12.12.2006 Artikelansicht
Ausschnitt Zeitungsausschnitt
Drucken Drucken

 

Polonium-Fahndung im Apfelland

Ein unter Strahlengiftverdacht stehendes Kind war hier im Kindergarten

Von Dirk Averesch
Haselau (dpa). Grüne Elbmarsch so weit das Auge reicht, dazwischen Apfelbäume bis zum Deich und Schilf, der im Straßengraben wächst. Das Idyll wäre perfekt, würde das Dörfchen Haselau bei Hamburg nicht ins Blickfeld der Ermittlungen rund um das Strahlengift Polonium rücken.

Nach ihren Funden von Polonium-Spuren in Hamburg haben die Ermittler der Sonderkommission »Dritter Mann« ihre Arbeit nach Haselau verlegt.
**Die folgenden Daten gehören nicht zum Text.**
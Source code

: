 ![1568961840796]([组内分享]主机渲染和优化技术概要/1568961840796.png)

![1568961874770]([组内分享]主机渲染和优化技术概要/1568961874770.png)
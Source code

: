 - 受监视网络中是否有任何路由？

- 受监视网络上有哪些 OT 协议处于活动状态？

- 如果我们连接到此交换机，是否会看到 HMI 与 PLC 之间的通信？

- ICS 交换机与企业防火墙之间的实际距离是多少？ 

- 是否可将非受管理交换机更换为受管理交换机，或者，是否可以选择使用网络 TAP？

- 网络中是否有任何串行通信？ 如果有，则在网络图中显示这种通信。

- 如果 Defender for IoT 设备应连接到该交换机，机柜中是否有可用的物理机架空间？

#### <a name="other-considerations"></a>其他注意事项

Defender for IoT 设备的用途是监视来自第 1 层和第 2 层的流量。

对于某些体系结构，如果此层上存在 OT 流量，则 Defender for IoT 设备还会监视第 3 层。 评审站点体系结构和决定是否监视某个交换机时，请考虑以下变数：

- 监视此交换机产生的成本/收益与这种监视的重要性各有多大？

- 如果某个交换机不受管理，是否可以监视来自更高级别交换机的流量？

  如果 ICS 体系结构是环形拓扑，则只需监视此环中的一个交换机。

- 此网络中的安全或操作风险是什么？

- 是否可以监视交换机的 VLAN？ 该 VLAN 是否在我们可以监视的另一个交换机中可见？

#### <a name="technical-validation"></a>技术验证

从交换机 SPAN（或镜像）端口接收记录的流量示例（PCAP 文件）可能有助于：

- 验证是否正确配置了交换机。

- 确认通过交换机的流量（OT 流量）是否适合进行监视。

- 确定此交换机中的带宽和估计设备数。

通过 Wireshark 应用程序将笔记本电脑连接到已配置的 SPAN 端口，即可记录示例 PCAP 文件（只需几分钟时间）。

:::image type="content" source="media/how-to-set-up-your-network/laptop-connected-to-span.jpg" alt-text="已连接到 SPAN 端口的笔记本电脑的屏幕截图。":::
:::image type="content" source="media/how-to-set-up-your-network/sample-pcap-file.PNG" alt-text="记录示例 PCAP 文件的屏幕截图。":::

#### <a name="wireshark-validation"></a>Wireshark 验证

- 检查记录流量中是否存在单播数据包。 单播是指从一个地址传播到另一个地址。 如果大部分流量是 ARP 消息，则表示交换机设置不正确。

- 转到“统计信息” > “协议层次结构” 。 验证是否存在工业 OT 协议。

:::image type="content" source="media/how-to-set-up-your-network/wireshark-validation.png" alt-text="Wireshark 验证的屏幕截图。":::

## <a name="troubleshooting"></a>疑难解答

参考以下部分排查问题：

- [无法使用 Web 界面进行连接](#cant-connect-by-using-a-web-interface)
In der Gemeinde führt die Polonium-Spur zu einem alten reetgedeckten Hof im Ortsteil Altendeich.
Dort steckt der »Holsteiner Anzeiger« vom 6. Dezember immer noch unangetastet im Postkasten an der Einfahrt des geräumten Hauses. Männer in weißen gummierten Schutzanzügen untersuchen ein Auto mit Totalschaden. Dieser blaue Kombi mit Hamburger Kennzeichen brachte Dimitri Kowtun, den Kontaktmann des mit Polonium ermordeten Ex-Agenten Alexander Litwinenko, nach seiner Landung in Hamburg auf den Hof. Hier übernachtete er auch. Die Besitzerin des Anwesens, das jetzt penibel nach weiteren Spuren des bereits entdeckten Poloniums abgesucht wird, ist seine ehemalige Schwiegermutter.
»Die Frau hat immer einen freundlichen Eindruck gemacht«, sagt Ernst Schröder, der schräg gegenüber einen Geflügelhof hat und Wehrführer der Freiwilligen Feuerwehr Haselau ist. Bis vor kurzem sei auch noch ein Kind von Kowtuns Ex-Frau, in deren Hamburger Wohnung ebenfalls Polonium-Spuren entdeckt worden waren, in der Gemeinde in den Kindergarten gegangen.
Ob der Unfall des Autos im Zusammenhang mit der Polonium-Affäre steht, kann oder darf der Schutzmann von Haselau, Michael Bentel, nicht sagen. »Außer der Sturmflut 1976 ist hier noch nie so etwas Großes passiert«, merkt er aber an. Normalerweise sei die Haseldorfer Marsch für ihre Apfelkulturen berühmt. Momentan signalisieren aber Scheinwerferwagen, Polizeicontainer und ein lautstarker Stromgenerator des Technischen Hilfswerkes den Ausnahmezustand.
Vor der Haustür des Anwesens steht neben dem mysteriös verunglückten blauen Kombi auch eine silberfarbene Limousine, deren Türen von der Polizei versiegelt worden sind. Im Garten des Anwesens leuchtet ein großes orangefarbenes Zelt. Dort lagern Polizisten und Spezialisten Instrumente und Gegenstände.
Ob in Haselau noch mehr Menschen mit dem Polonium in Kontakt gekommen sind, werden die kommenden Tage zeigen.